Houston, we have an oopsie – astronauts lose tool bag in space


Nasa astronaut Loral O’Hara during last week’s spacewalk – during which a tool bag went rogue (Picture: Nasa Johnson/SWNS)

Everybody makes mistakes at work, but luckily for most of us, they aren’t broadcast widely.

Unfortunately for astronauts on the International Space Station, that isn’t the case, and so the case of the lost tool bag is now making headlines across the globe.

During a spacewalk last Thursday, Jasmin Moghbeli and Loral O’Hara spent six hours and 42 minutes outside the ISS working on maintenance, including fixing a solar power array.

However, while preparing to work on a communications electronics box, flight controllers spotted a tool bag spinning off into space.

An assessment was quickly made by Nasa to work out whether the kit would smash into the space station. However, it was deemed low risk and left to drift away into space.

Nasa has not revealed who may have been in charge of the tool bag.

Jasmin Moghbeli and O’Hara on board the ISS (Picture: Nasa Johnson/SWNS)

Keen space watchers may query how the bag managed to drift away from the crew and the ISS when all were travelling with the same momentum, but contrary to popular belief, space isn’t quite a vacuum.

There is a small about of atmospheric drag that means when items become detached from the speeding ISS – travelling at 7.7 kilometres a second – they can drift away out of reach.

In addition, the astronaut’s clunky EMUs (extravehicular mobility units) are not conducive for quick and nimble movements to catch anything that goes astray.

Moghbeli at work during the spacewalk (Picture: Nasa Johnson/SWNS)

During the spacewalk the astronauts had planned to remove and stow a communications electronics box called the Radio Frequency Group, but there was not enough time to complete the work.

The duo lifted some multilayer insulation to make a better assessment of how to approach the job before replacing the insulation and deferring the task to a future spacewalk.



Have any other objects ever been lost in space?

The floating tool bag isn’t the first thing to be dropped by astronauts in space – in fact, it isn’t even the first tool bag orbiting the planet.

Other objects accidentally lost by astronauts during space walks include a camera, a glove, pliers and the world’s most famous spatula.

Dropped in 2006 by Piers Sellers, it was quickly nicknamed ‘spatsat’, it burned up in the atmosphere four months later.

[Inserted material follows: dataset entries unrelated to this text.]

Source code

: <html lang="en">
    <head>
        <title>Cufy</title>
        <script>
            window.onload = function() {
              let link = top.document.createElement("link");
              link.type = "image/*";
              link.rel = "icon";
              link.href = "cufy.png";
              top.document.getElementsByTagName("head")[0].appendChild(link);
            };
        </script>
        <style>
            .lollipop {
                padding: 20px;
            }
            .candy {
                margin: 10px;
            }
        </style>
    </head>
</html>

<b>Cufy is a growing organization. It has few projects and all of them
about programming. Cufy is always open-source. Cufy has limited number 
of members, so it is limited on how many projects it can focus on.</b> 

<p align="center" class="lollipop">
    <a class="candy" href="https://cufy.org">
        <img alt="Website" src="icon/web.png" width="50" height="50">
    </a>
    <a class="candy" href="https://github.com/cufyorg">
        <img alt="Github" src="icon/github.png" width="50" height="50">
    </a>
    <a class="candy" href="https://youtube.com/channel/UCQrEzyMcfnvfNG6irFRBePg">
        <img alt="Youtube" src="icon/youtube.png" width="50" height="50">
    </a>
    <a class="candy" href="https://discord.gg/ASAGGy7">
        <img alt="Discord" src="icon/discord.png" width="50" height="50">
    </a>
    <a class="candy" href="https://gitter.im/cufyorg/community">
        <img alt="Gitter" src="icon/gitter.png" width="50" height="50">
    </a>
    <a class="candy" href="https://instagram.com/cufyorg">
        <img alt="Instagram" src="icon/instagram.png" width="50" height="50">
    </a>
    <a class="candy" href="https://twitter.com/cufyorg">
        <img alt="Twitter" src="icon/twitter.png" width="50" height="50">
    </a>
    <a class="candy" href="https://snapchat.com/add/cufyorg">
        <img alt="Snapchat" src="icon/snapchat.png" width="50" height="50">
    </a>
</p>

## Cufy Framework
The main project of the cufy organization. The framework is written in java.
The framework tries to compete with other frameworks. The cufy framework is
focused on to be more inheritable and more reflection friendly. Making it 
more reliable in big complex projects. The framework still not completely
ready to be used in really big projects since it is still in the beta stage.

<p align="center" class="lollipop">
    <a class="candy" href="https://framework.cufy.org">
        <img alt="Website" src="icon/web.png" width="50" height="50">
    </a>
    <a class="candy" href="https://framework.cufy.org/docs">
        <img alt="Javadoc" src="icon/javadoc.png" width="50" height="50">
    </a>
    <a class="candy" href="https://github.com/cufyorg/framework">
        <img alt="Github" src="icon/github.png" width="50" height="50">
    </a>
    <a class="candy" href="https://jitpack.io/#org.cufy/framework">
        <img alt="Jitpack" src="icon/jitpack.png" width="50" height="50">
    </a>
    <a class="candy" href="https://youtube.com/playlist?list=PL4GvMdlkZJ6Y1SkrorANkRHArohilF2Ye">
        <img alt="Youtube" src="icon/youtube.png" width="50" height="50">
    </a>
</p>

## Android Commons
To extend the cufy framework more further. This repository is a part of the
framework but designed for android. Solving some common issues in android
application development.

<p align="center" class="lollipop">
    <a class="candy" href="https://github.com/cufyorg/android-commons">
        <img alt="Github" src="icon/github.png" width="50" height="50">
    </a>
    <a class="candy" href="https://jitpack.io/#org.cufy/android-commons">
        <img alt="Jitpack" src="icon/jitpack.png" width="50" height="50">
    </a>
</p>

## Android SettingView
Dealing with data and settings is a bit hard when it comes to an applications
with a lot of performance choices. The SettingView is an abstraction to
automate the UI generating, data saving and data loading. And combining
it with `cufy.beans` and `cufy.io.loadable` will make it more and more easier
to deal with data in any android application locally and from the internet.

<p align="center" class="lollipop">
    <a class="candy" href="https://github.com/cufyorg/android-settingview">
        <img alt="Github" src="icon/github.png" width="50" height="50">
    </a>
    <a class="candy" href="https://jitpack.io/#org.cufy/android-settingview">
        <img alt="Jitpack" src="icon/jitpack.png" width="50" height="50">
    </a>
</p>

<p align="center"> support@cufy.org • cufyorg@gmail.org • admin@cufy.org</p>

‘During the activity, one tool bag was inadvertently lost,’ said Nasa spokesperson Mark Garcia. ‘Flight controllers spotted the tool bag using external station cameras.

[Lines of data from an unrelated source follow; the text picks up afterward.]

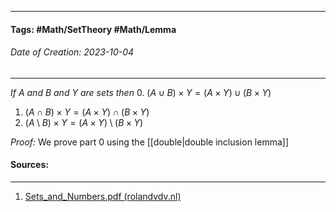 __________________________________________________________________________
#### **Tags:** #Math/SetTheory #Math/Lemma  
###### *Date of Creation: 2023-10-04*
__________________________________________________________________________

*If $A$ and $B$ and $Y$ are sets then*
0. $(A \cup B) \times Y = (A \times Y) \cup (B \times Y)$
1. $(A \cap B) \times Y = (A \times Y) \cap (B \times Y)$
2. $(A \setminus B) \times Y = (A \times Y) \setminus (B \times Y)$

*Proof:* We prove part 0 using the [[double|double inclusion lemma]]
#### Sources:
__________________________________________________________________________
1. [Sets_and_Numbers.pdf (rolandvdv.nl)](https://www.rolandvdv.nl/Sets_and_Numbers.pdf)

‘The tools were not needed for the remainder of the spacewalk. Mission Control analysed the bag’s trajectory and determined that risk of recontacting the station is low and that the onboard crew and space station are safe with no action required.’

There are currently seven crew members on the ISS (Picture: Nasa/SWNS)

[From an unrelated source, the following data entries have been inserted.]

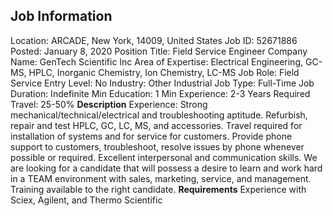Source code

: ## Job Information
Location: 
											ARCADE, New York, 14009, United States 
Job ID: 
52671886
Posted: 
January 8, 2020
Position Title: 
Field Service Engineer
Company Name: 
GenTech Scientific Inc
Area of Expertise: 
Electrical Engineering, GC-MS, HPLC, Inorganic Chemistry, Ion Chemistry, LC-MS
Job Role: 
Field Service
Entry Level: 
No
Industry: 
Other Industrial
Job Type: 
Full-Time
Job Duration: 
Indefinite
Min Education: 
1
Min Experience: 
2-3 Years
Required Travel: 
25-50%
**Description**
Experience: Strong mechanical/technical/electrical and troubleshooting aptitude. Refurbish, repair and test HPLC, GC, LC, MS, and accessories. Travel required for installation of systems and for service for customers. Provide phone support to customers, troubleshoot, resolve issues by phone whenever possible or required. Excellent interpersonal and communication skills. We are looking for a candidate that will possess a desire to learn and work hard in a TEAM environment with sales, marketing, service, and management. Training available to the right candidate.
**Requirements**
Experience with Sciex, Agilent, and Thermo Scientific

Ms Moghbeli and Ms O’Hara were able to complete one of the spacewalk’s two major objectives, replacing one of the 12 trundle bearing assemblies on the port solar alpha rotary joint, which allows the arrays to track the Sun and generate electricity to power the station.

Mission Control told the station crew that the solar array is functioning well after the bearing replacement.

The spacewalkers also removed a handling bar fixture to prepare for future installation of a roll-out solar array and properly configured a cable that was previously interfering with an external camera.